• update to 1.26.6
  • systend-resolved: use DefaultRoute instead of wildcard search domain (rh #1884352)

1.26.6 NEWS:

  • Change the behavior of nm-initrd-generator so that the 'ip=off|none' kernel cmdline argument actually generates a connection which disables both ipv4 and ipv6. Previously the generated connection would disable ipv4 but ipv6 would be set to the 'auto' method.

  • Fix systemd-resolved DNS plugin to configure DefaultRoute option and to only configure wildcard DNS search domain with exclusive DNS priority.

  • Various minor fixes.

How to install

sudo dnf upgrade --advisory=FEDORA-2020-7851982ff6

This update has been submitted for testing by thaller.

4 months ago

This update's test gating status has been changed to 'ignored'.

4 months ago

This update's test gating status has been changed to 'waiting'.

4 months ago

This update's test gating status has been changed to 'ignored'.

4 months ago
User Icon adamwill commented & provided feedback 4 months ago
karma

In openQA testing, this seems to break FreeIPA client enrolment. I'm technically off for the month but still checking update test results, so I haven't looked into this in detail, will give it a quick look if time allows. Tagging some FreeIPA folks: @abbra , @cipherboy , @rcritten

Leaving negative feedback for now, if this turns out to be an artifact of how we run the tests or something, will change.
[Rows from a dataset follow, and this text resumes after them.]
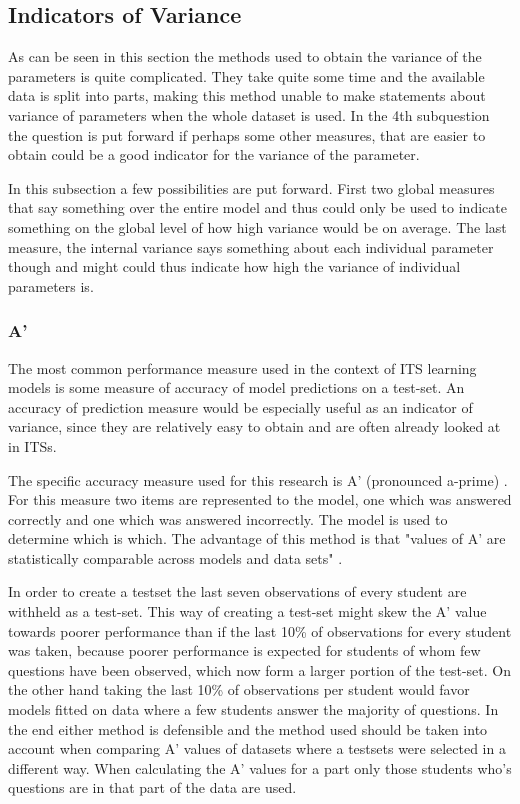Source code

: \documentclass{scrartcl}
\begin{document}
\subsection{Indicators of Variance}
\label{sec:perf}
As can be seen in this section the methods used to obtain the variance of the parameters is quite complicated. They take quite some time and the available data is split into parts, making this method unable to make statements about variance of parameters when the whole dataset is used. In the 4th subquestion the question is put forward if perhaps some other measures, that are easier to obtain could be a good indicator for the variance of the parameter.

In this subsection a few possibilities are put forward. First two global measures that say something over the entire model and thus could only be used to indicate something on the global level of how high variance would be on average. The last measure, the internal variance says something about each individual parameter though and might could thus indicate how high the variance of individual parameters is.

\subsubsection{A'}
The most common performance measure used in the context of ITS learning models is some measure of accuracy of model predictions on a test-set. An accuracy of prediction measure would be especially useful as an indicator of variance, since they are relatively easy to obtain and are often already looked at in ITSs. 

The specific accuracy measure used for this research is A' (pronounced a-prime) \cite{modelreview}. For this measure two items are represented to the model, one which was answered correctly and one which was answered incorrectly. The model is used to determine which is which. The advantage of this method is that "values of A' are statistically comparable across models and data sets" \cite{modelreview}.

In order to create a testset the last seven observations of every student are withheld as a test-set. This way of creating a test-set might skew the A' value towards poorer performance than if the last 10\% of observations for every student was taken, because poorer performance is expected for students of whom few questions have been observed, which now form a larger portion of the test-set. On the other hand taking the last 10\% of observations per student would favor models fitted on data where a few students answer the majority of questions. In the end either method is defensible and the method used should be taken into account when comparing A' values of datasets where a testsets were selected in a different way. When calculating the A' values for a part only those students who's questions are in that part of the data are used.
\end{document}
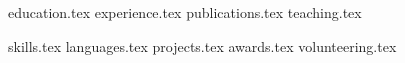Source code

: \documentclass[letterpaper,11pt]{article}
\begin{document}

{education.tex}
{experience.tex}
{publications.tex}
{teaching.tex}

\pagebreak

\sidebyside
    {{skills.tex}}
    {{languages.tex}}
{projects.tex}
{awards.tex}
{volunteering.tex}
\end{document}
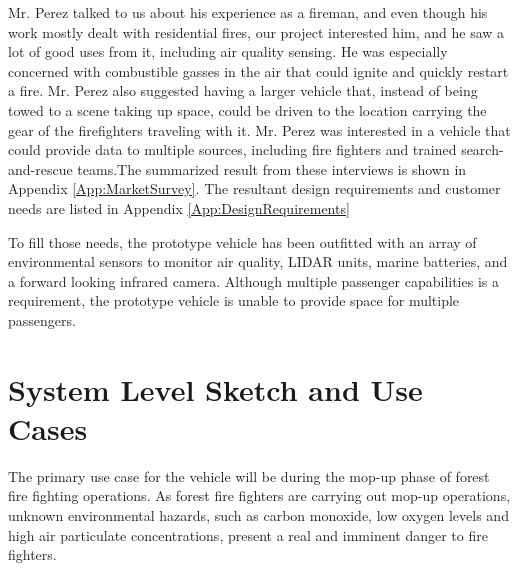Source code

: Mr. Perez talked to us about his experience as a fireman, and even though his work mostly dealt with residential fires, our project interested him, and he saw a lot of good uses from it, including air quality sensing. He was especially concerned with combustible gasses in the air that could ignite and quickly restart a fire. Mr. Perez also suggested having a larger vehicle that, instead of being towed to a scene taking up space, could be driven to the location carrying the gear of the firefighters traveling with it. Mr. Perez was interested in a vehicle that could provide data to multiple sources, including fire fighters and trained search-and-rescue teams.The summarized result from these interviews is shown in Appendix \ref{App:MarketSurvey}. The resultant design requirements and customer needs are listed in Appendix \ref{App:DesignRequirements} 

To fill those needs, the prototype vehicle has been outfitted with an array of environmental sensors to monitor air quality, LIDAR units, marine batteries, and a forward looking infrared camera. Although multiple passenger capabilities is a requirement, the prototype vehicle is unable to provide space for multiple passengers.

%
\section{System Level Sketch and Use Cases}
The primary use case for the vehicle will be during the mop-up phase of forest fire fighting operations. As forest fire fighters are carrying out mop-up operations, unknown environmental hazards, such as carbon monoxide, low oxygen levels and high air particulate concentrations,  present a real and imminent danger to fire fighters. 

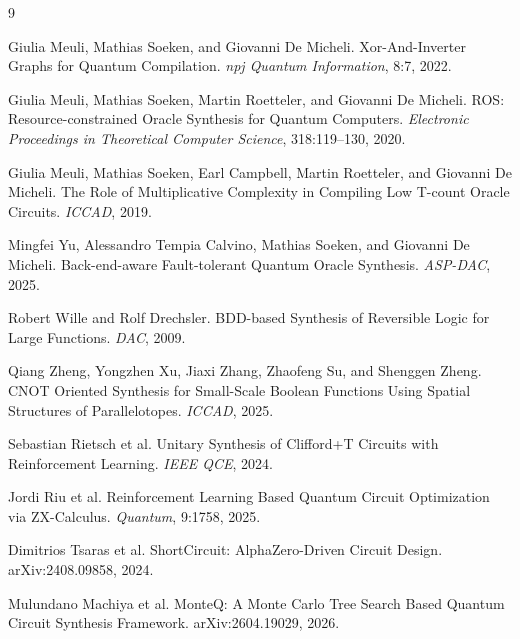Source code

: \documentclass[UTF8,fontset=macnew,11pt]{ctexart}
\begin{document}
\begin{thebibliography}{9}

Giulia Meuli, Mathias Soeken, and Giovanni De Micheli.
Xor-And-Inverter Graphs for Quantum Compilation.
\emph{npj Quantum Information}, 8:7, 2022.

Giulia Meuli, Mathias Soeken, Martin Roetteler, and Giovanni De Micheli.
ROS: Resource-constrained Oracle Synthesis for Quantum Computers.
\emph{Electronic Proceedings in Theoretical Computer Science}, 318:119--130, 2020.

Giulia Meuli, Mathias Soeken, Earl Campbell, Martin Roetteler, and Giovanni De Micheli.
The Role of Multiplicative Complexity in Compiling Low T-count Oracle Circuits.
\emph{ICCAD}, 2019.

Mingfei Yu, Alessandro Tempia Calvino, Mathias Soeken, and Giovanni De Micheli.
Back-end-aware Fault-tolerant Quantum Oracle Synthesis.
\emph{ASP-DAC}, 2025.

Robert Wille and Rolf Drechsler.
BDD-based Synthesis of Reversible Logic for Large Functions.
\emph{DAC}, 2009.

Qiang Zheng, Yongzhen Xu, Jiaxi Zhang, Zhaofeng Su, and Shenggen Zheng.
CNOT Oriented Synthesis for Small-Scale Boolean Functions Using Spatial Structures of Parallelotopes.
\emph{ICCAD}, 2025.

Sebastian Rietsch et al.
Unitary Synthesis of Clifford+T Circuits with Reinforcement Learning.
\emph{IEEE QCE}, 2024.

Jordi Riu et al.
Reinforcement Learning Based Quantum Circuit Optimization via ZX-Calculus.
\emph{Quantum}, 9:1758, 2025.

Dimitrios Tsaras et al.
ShortCircuit: AlphaZero-Driven Circuit Design.
arXiv:2408.09858, 2024.

Mulundano Machiya et al.
MonteQ: A Monte Carlo Tree Search Based Quantum Circuit Synthesis Framework.
arXiv:2604.19029, 2026.

\end{thebibliography}
\end{document}
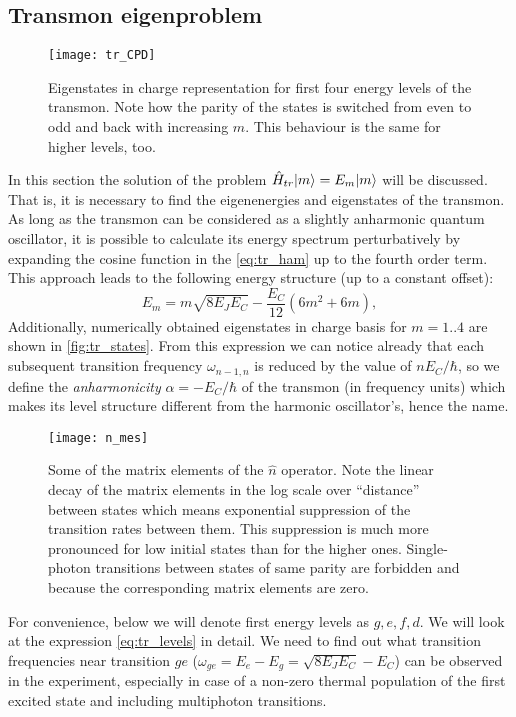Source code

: \subsection{Transmon eigenproblem}\label{sec:tr_eigen}

\begin{figure}
\centering
\texttt{[image: tr\_CPD]}
\caption{Eigenstates in charge representation for first four energy levels of the transmon. Note how the parity of the states is switched from even to odd and back with increasing $m$. This behaviour is the same for higher levels, too.}
\label{fig:tr_states}
\end{figure}

In this section the solution of the problem $\hat H_{tr} \lvert m\rangle = E_m \lvert m\rangle$ will be discussed. That is, it is necessary to find the eigenenergies and eigenstates of the transmon. As long as the transmon can be considered as a slightly anharmonic quantum oscillator, it is possible to calculate its energy spectrum perturbatively by expanding the cosine function in the \eqref{eq:tr_ham} up to the fourth order term. This approach leads\cite{Koch2007} to the following energy structure (up to a constant offset):
\begin{equation}
E_m = m \sqrt{8E_J E_C} -\frac{E_C}{12}(6m^2+6m),
\label{eq:tr_levels}
\end{equation}
Additionally, numerically obtained eigenstates in charge basis for $m=1..4$ are shown in \autoref{fig:tr_states}. From this expression we can notice already that each subsequent transition frequency $\omega_{n-1,n}$ is reduced by the value of $n E_C/\hbar$, so we define the \textit{anharmonicity} $\alpha = -E_C/\hbar$ of the transmon (in frequency units) which makes its level structure different from the harmonic oscillator's, hence the name.

\begin{figure}
\centering
\texttt{[image: n\_mes]}
\caption{Some of the matrix elements of the $\hat n$ operator. Note the linear decay of the matrix elements in the log scale over ``distance'' between states which means exponential suppression of the transition rates between them. This suppression is much more pronounced for low initial states than for the higher ones. Single-photon transitions between states of same parity are forbidden and because the corresponding matrix elements are zero.}
\label{fig:n_mes}
\end{figure}


For convenience, below we will denote first energy levels as $g,e,f,d$. We will look at the expression \eqref{eq:tr_levels} in detail. We need to find out what transition frequencies near transition $ge$ ($\omega_{ge} = E_e - E_g = \sqrt{8E_J E_C} - E_C$) can be observed in the experiment, especially in case of a non-zero thermal population of the first excited state and including multiphoton transitions. 

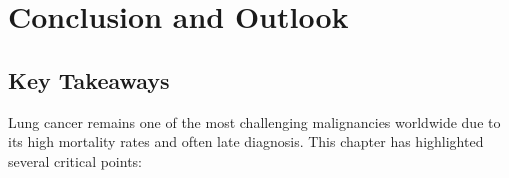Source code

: 
\section{Conclusion and Outlook}


\subsection{Key Takeaways}

Lung cancer remains one of the most challenging malignancies worldwide due to its high mortality 
rates and often late diagnosis. This chapter has highlighted several critical points:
User Icon adamwill commented & provided feedback 4 months ago

So briefly the situation in openQA testing is: we have a test that deploys as a FreeIPA server. It sets itself up for static networking with IP 172.16.2.100 and hostname ipa001.domain.local using the commands you can see here. It then sets up some repo stuff for testing the update, reboots, and runs the commands from this test code to do the actual deployment. It's all basically just running commands at a console, anywhere it says assert_script_run, it's running a command and expecting it to succeed. All those commands apparently succeed and we reach the comment # we're ready for children to enrol, now, where we wait on several client tests to enrol against us. All of those fail. The one I previously linked is the simplest one. It sets its DNS server to be 172.16.2.100 - the FreeeIPA server's IP, remember - then runs realm join --user=admin ipa001.domain.local, as you can see here, and that fails with "realm: No such realm found".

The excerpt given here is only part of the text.